The summary reveals that NoEscape is a newly emerged ransomware operation, believed to be a rebrand of Avaddon, which shut down in 2021 and released decryption keys. NoEscape began its operations in June 2023, targeting enterprises with double-extortion attacks. The ransomware gang steals data and encrypts files on various servers, including Windows, Linux, and VMware ESXi.
They threaten to publicly release stolen data unless a ransom is paid, with demands ranging from hundreds of thousands to over $10 million.
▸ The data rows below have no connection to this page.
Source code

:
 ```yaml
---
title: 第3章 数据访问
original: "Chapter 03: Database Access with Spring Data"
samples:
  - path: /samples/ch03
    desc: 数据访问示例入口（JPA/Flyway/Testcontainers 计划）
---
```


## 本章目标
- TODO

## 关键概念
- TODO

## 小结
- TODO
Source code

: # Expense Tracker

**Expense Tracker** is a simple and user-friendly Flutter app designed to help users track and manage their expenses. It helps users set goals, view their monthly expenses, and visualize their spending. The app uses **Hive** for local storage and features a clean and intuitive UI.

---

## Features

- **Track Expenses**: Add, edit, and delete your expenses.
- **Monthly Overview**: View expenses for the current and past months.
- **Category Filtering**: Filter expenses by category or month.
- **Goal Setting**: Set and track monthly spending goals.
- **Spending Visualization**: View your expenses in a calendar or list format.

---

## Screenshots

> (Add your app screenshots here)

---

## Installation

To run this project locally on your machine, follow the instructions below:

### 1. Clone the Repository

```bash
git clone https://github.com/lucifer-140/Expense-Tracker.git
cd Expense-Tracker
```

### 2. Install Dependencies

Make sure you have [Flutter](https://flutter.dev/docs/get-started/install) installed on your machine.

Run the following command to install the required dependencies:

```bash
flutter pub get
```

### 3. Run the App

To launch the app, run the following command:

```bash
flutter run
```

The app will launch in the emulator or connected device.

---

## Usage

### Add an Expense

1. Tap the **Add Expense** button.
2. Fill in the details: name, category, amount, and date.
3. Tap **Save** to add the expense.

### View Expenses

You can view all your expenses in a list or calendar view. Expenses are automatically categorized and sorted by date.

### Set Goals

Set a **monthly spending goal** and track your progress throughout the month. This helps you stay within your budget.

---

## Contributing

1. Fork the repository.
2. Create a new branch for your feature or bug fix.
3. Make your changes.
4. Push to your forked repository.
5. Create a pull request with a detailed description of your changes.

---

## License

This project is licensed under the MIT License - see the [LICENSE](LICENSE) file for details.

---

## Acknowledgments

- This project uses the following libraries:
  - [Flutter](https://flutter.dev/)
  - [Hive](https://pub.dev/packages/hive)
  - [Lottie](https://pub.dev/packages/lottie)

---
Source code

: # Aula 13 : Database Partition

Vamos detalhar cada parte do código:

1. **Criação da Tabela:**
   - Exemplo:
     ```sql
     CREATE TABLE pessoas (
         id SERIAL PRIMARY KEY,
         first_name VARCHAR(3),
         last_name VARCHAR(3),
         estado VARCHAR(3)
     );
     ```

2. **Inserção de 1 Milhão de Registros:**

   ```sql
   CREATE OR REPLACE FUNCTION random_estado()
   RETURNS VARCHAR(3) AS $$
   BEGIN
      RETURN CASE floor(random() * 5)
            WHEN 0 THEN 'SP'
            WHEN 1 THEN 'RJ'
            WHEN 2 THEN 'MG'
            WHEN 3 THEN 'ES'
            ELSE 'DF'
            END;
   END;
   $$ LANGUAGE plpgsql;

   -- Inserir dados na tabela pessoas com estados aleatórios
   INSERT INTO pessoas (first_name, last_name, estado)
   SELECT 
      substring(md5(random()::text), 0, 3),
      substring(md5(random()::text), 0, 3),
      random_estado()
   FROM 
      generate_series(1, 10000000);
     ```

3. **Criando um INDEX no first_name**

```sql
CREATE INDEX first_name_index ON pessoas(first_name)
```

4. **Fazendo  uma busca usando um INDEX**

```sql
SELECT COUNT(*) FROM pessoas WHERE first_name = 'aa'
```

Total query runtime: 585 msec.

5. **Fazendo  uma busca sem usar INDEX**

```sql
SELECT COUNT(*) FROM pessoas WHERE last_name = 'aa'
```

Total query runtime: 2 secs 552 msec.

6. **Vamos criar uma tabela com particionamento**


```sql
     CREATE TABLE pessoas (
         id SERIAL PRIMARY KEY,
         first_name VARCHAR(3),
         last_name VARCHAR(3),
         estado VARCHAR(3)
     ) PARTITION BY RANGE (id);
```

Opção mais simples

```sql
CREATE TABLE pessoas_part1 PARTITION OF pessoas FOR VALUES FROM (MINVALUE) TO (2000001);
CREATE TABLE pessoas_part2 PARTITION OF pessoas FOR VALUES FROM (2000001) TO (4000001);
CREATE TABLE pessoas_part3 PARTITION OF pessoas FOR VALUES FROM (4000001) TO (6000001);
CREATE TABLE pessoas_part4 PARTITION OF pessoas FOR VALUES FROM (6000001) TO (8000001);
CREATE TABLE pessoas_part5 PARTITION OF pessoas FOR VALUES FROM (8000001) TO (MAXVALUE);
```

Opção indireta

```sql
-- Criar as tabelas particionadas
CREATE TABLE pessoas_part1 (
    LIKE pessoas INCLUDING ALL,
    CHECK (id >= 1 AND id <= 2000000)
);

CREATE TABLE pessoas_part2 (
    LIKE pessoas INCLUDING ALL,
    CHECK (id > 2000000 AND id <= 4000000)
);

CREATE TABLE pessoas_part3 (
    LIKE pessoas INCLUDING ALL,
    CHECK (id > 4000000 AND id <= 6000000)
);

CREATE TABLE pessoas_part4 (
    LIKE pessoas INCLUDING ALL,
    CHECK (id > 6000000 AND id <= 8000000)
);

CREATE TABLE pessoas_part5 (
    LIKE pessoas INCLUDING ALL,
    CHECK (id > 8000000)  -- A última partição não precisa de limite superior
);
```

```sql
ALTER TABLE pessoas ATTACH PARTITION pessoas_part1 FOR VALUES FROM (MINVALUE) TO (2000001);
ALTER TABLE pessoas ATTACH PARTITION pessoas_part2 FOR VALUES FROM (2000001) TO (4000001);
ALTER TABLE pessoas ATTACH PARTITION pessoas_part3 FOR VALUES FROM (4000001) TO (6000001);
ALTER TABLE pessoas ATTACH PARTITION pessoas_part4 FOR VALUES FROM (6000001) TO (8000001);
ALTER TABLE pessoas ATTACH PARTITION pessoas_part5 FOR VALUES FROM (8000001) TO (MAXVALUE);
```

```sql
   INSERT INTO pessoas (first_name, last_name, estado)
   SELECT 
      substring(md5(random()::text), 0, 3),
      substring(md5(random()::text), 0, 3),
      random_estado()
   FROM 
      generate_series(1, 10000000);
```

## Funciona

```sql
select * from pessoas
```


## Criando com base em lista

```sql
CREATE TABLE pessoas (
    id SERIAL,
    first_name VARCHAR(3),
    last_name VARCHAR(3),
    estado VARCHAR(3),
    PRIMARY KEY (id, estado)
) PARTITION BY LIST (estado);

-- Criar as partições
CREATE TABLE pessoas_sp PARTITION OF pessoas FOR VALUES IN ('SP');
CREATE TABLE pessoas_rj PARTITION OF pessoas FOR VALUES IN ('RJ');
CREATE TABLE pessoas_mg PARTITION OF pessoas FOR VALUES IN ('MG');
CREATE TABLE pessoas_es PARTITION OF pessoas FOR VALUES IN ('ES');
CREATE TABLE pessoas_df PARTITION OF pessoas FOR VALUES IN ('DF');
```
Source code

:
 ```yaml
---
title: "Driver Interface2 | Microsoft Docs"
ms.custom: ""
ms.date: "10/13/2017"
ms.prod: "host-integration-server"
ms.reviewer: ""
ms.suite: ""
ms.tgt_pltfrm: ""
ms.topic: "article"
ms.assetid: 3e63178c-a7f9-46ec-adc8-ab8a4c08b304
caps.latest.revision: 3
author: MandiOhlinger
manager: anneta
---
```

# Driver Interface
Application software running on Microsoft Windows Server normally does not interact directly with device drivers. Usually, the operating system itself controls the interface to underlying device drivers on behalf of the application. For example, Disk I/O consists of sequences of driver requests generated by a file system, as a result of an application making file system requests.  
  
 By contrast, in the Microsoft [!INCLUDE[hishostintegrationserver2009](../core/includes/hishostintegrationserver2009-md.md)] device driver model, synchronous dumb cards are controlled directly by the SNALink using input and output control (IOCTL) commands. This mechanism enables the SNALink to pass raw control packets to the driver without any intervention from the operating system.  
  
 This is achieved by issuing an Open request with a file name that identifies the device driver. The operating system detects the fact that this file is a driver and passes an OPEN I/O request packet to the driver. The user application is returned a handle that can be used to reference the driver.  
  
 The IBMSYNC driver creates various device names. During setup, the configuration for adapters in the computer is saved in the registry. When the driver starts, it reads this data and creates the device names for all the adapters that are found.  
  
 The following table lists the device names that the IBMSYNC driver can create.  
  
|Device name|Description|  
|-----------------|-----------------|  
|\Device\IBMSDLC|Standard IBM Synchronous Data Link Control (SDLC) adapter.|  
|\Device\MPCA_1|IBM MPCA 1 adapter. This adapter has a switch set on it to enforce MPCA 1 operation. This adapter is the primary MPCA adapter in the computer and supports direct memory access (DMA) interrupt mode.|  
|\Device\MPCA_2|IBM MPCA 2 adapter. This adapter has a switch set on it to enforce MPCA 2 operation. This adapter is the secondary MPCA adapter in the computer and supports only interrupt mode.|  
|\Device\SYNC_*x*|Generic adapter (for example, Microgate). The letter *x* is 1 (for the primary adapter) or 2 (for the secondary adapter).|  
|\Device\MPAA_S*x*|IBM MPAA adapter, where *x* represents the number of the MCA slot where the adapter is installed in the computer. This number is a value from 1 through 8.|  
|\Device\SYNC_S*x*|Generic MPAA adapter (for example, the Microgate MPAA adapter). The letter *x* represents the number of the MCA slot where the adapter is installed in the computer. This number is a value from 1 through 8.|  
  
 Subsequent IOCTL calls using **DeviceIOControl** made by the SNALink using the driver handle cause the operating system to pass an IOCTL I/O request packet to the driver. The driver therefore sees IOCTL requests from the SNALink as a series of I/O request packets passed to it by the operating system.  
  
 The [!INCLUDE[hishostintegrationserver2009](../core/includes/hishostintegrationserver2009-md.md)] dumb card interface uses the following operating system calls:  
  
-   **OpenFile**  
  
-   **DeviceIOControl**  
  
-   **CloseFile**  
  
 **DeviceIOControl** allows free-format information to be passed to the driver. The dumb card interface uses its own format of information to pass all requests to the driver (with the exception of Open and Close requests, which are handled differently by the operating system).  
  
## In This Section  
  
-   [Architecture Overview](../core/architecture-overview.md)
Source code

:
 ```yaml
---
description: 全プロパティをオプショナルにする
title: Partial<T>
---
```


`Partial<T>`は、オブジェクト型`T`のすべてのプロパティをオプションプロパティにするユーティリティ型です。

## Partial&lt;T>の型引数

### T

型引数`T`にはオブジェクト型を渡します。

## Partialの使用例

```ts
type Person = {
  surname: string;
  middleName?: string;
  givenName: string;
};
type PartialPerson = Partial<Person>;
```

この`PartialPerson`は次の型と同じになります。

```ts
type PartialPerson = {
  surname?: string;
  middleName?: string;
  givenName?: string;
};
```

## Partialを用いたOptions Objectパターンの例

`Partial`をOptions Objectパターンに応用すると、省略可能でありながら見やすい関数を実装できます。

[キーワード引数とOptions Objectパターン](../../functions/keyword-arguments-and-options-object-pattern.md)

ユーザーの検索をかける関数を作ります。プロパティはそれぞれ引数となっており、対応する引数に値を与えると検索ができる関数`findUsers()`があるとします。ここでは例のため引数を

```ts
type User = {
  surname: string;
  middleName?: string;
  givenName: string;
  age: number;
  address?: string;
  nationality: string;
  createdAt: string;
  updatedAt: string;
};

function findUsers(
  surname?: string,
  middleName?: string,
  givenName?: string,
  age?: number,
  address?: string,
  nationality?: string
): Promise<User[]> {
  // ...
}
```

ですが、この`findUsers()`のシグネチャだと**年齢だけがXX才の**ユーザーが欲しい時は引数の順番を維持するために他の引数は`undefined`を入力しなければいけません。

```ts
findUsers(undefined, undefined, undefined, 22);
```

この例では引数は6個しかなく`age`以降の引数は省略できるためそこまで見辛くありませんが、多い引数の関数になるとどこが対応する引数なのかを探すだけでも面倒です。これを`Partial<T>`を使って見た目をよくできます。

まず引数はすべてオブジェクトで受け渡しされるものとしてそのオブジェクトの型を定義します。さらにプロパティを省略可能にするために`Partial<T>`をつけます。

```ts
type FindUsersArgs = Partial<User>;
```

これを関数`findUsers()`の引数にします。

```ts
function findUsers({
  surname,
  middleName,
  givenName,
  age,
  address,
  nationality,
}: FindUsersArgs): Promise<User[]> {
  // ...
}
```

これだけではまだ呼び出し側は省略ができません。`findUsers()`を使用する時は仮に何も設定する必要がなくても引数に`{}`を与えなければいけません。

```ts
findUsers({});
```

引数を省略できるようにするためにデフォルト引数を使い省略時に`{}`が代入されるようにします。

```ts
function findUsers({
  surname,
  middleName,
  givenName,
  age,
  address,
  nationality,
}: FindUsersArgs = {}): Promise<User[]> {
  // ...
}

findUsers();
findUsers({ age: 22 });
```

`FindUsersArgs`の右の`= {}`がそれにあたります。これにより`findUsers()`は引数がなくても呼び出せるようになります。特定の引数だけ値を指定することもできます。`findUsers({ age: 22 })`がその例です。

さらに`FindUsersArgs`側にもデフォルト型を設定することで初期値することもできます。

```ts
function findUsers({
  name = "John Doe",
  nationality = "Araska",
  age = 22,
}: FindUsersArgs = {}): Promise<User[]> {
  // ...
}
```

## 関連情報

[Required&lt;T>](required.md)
Unlike some other ransomware gangs, NoEscape refrains from targeting CIS countries and offers free decryptors to victims from these regions.
NoEscape appears to share significant similarities with Avaddon’s ransomware encryptors, indicating a possible connection between the two operations. There are only slight differences in their encryption algorithms. The ransomware terminates processes and Windows services associated with security software, backup applications, and more, to ensure files are not locked during encryption.
It uses the Salsa20 algorithm for encryption, appending a unique 10-character extension to encrypted files. NoEscape also replaces the victim’s Windows wallpaper with instructions in ransom notes named HOW_TO_RECOVER_FILES.txt, which contain links to the NoEscape Tor payment site.
The ransomware operation aims to extort enterprises by stealing data before encrypting files and threatening to disclose it if a ransom is not paid. While the ransomware is being analyzed for weaknesses, it’s recommended not to pay the ransom until a free decryptor is verified to recover files effectively.